REPUBLIKA.CO.ID, JAKARTA – Kepala Badan Pelaksana Hulu Minyak dan Gas Bumi (BP Migas), R Priyono, menyayangkan tindakan Mahkamah Konstitusi (MK) yang menganggap lembaga itu inkonstitusional.
Menurutnya, keputusan ini merupakan produk reformasi sehingga sangat disayangkan bila negara harus kembali ke masa sebelum reformasi.
Bahkan karena putusan lembaga itu, semua kontrak migas yang berjumlah 353 dengan kontraktor kontrak kerja sama (KKKS) kini bersifat ilegal. "Kerugian bahkan mencapai 70 miliar dolar AS," kata Priyono, kepada wartawan Selasa (13/11).
Potensi kerugian ini bukan tanpa dasar. Masalahnya produksi migas harus ada tanda tangan dari BP Migas. "Ini menjadi tidak jelas," ujarnya.

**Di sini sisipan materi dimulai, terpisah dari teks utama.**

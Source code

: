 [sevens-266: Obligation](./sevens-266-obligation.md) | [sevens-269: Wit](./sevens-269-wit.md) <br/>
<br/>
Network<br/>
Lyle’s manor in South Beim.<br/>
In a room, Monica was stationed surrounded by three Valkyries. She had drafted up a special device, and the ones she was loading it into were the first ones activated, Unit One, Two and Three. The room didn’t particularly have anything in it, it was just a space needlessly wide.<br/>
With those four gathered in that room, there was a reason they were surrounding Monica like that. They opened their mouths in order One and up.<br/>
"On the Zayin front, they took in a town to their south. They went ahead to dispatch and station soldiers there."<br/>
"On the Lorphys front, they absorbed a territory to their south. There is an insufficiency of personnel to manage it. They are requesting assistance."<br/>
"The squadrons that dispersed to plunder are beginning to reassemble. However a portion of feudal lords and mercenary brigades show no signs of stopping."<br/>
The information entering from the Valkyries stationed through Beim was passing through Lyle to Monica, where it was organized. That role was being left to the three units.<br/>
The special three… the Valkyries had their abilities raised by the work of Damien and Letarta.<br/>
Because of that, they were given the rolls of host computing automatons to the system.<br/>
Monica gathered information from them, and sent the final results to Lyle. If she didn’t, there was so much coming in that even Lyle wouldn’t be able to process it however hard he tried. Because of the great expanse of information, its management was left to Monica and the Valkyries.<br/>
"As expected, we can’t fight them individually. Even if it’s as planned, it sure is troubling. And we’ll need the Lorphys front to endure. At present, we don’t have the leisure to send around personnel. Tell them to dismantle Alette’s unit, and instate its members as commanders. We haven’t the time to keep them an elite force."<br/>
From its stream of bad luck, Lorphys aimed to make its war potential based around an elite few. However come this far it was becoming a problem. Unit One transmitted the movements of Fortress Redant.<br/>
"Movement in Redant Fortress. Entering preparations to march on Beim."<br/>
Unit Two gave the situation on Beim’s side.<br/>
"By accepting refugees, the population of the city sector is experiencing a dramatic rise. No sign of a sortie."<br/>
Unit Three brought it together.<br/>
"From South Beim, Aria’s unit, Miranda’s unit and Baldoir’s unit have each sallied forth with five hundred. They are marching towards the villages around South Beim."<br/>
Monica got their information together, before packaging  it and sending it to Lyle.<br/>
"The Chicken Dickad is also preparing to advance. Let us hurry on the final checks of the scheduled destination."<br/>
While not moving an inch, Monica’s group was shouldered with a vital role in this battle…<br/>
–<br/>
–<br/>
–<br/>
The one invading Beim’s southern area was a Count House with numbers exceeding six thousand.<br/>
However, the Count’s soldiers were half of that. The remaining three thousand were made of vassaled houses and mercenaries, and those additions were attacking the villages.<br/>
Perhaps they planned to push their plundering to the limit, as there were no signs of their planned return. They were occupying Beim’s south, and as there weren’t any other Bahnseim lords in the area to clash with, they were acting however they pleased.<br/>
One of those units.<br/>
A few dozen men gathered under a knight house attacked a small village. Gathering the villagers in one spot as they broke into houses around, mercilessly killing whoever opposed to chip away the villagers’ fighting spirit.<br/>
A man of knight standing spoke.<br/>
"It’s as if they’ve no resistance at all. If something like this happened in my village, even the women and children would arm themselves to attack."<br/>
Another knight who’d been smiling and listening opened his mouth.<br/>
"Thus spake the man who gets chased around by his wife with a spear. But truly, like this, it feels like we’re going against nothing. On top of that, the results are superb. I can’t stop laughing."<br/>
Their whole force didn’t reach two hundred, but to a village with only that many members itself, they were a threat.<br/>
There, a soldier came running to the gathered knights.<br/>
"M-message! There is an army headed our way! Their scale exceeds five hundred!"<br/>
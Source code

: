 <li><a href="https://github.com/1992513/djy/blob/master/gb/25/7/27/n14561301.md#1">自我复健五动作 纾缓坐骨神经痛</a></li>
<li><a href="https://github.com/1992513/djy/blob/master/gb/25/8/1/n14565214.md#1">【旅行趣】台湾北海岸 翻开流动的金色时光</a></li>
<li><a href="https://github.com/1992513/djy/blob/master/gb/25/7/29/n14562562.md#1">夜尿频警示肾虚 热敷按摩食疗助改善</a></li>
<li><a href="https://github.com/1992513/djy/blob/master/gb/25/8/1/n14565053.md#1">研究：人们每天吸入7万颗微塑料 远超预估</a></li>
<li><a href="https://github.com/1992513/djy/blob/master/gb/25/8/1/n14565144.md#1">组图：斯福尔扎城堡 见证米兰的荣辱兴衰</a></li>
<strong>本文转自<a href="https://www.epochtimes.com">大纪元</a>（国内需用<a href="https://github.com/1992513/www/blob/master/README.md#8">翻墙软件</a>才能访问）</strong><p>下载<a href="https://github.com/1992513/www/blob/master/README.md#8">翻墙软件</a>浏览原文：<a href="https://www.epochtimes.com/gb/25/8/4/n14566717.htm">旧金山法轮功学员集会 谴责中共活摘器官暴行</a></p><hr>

Hal tersebut menyebabkan tidak ada kepastian pada pasokan migas dan penerimaan negara.
Priyono mengatakan potensi ini didapat dengan mengkalkulasi semua kontrak yang terjadi sejak BP Migas berdiri. Bukan hanya itu iklim investasi pun terancam terganggu.
Hal senada juga dikatakan Deputi Pengendalian Operasi BP Migas, Gde Pradyana. Menurutnya, keputusan MK membuat tak ada lembaga yang mengawasi dan mengendalikan KKKS.
"Sebagaimana diketahui pemerintah tak bisa berkontrak langsung dengan KKKS. Pemerintah tidak boleh berbisnis sehingga hal ini tak bisa diambil alih oleh pemerintah,” jelasnya.
Sementara itu, Menteri ESDM jero Wacik belum mau berkomentar banyak. Tapi ia berjanji pihaknya akan segera mempelajari keputusan ini. "Tidak bisa langsung bubar," tegasnya. "Cara kita berpikir selalu kepentingan yang lebih besar harus kita pertimbangkan."